Posted on : 2024-05-31T10:39:00Z

Job Description :
Description Part-time or full-time positions available In-office - Hybrid - Remote positions available POSITION OVERVIEW: MUST HAVE 2 YEARS MINIMUM OF HOSPITAL IN-PATIENT AND OUT-PATIENT BILLING/ COLLECTION EXPERIENCE. Reporting to the Client Operations Manager, the Revenue Cycle Specialist Biller must have strong knowledge of medical collections, accounts receivables, insurance billing and verification, denial processing, appeal submission and EOB review. This position is responsible for resolving outstanding in-patient and out-patient facility claims. Verify validity and collectability of the balances of each account. Timely follow-up and resolution on all outstanding A/R including unpaid/underpaid/denied claims for all payers to obtain maximum reimbursement. Identify whether the Accounts that contain payments were paid correctly and rebill Accounts that have not paid correctly.
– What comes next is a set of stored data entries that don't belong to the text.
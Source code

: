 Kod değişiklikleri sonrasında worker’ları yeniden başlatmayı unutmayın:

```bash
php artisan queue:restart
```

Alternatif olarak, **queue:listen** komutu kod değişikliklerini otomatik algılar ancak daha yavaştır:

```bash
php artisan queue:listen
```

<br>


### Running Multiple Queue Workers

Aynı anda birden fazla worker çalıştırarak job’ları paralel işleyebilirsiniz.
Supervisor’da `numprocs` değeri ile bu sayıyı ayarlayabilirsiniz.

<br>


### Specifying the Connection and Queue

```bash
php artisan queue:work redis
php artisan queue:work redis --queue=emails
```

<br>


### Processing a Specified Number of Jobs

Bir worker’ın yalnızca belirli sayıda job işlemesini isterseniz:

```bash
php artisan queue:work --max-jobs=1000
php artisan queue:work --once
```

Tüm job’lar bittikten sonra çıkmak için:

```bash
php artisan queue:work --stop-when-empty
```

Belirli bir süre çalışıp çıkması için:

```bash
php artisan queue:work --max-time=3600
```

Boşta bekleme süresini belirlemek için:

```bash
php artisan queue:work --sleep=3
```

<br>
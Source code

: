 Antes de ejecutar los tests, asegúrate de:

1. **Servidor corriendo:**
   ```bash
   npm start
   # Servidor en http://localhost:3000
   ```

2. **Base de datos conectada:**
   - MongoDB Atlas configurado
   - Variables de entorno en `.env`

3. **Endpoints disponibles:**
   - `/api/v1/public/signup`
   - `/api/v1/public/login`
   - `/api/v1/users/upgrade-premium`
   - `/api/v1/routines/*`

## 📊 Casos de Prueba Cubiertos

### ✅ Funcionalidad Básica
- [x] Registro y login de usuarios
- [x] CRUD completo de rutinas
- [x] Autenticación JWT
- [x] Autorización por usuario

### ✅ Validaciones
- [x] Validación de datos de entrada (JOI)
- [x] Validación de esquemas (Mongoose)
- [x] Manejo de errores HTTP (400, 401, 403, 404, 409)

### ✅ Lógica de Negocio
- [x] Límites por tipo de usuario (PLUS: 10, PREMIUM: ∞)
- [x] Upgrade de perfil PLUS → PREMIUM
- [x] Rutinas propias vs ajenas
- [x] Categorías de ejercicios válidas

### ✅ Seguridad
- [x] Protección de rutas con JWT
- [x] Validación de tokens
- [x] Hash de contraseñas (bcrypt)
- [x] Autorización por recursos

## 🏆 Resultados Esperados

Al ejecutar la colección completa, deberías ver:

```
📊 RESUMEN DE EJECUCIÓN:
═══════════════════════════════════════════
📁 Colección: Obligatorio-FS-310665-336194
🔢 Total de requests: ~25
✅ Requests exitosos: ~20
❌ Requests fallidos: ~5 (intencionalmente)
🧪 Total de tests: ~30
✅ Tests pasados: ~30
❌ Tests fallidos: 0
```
Manage daily work queue to prioritize high dollar claim balances. Review & work incoming insurance and patient correspondence, including refund requests. Send appeals when appropriate and/or provide the requested medical documentation. Review Accounts referred for technical detail (i.e., untimely, no authorization, billing errors, missing documentation, contractual or non-covered services,) and resolve/disposition each such Account with Payer payment reclassification (patient responsible or appropriate provider fault disposition.) Ability to review medical documentation to justify medical necessity. Review for clinical (detail i.e., medical necessity, place of service, or coding issues.) Review for clinical appeals, coding edits and rebill each case when appropriate, per contract between provider and payer. Review insurance payments and determine accuracy of reimbursement based on contracts, fee schedules, or summary plan documents. Leverage knowledge of Medicare, state Medicaid, HMO plans, and local coverage determinations (LCD's) for claim resolution. Negotiate payment amounts for procedures with Third Party Administrators for out of network providers. BENEFITS:
  • Up to $32.00 per hour depending on experience
  • Health, Dental & Vision Insurance offered
  • Paid Vacation/Sick/Personal Time
  • 401K
Position Requirements A Hybrid position entails working part time in the office and part time remote.
  • Must have 2 years minimum of hospital in-patient and out-patient billing/collection experience.
  • Ability to read and interpret insurance explanation of benefits and managed care contracts.
  • Must communicate effectively, both verbally and in writing, with internal and external staff.
  • Must be able to multi-task and handle competing priorities, while meeting or exceeding deadlines.
  • Knowledge or experience working with a variety of health care insurance payers is preferred.
  • Intermediate computer proficiency in Microsoft Office including Excel and Outlook
  • Knowledge of Facility A/R systems (i.e., Cerna, EPIC, A2K Parallon, Change Healthcare) a plus.
  • High School Diploma or equivalent
Full-Time/Part-Time Full-Time and/or Part-Time Shift -not applicable- Company Website Rate of Pay Up to $32.00 per hour dependent on experience Position Revenue Cycle Specialist Biller EOE Statement We are an equal opportunity employer. All qualified applicants will receive consideration for employment without regard to race, color, religion, sex, national origin, disability status, protected veteran status or any other characteristic protected by law. This position is currently accepting applications.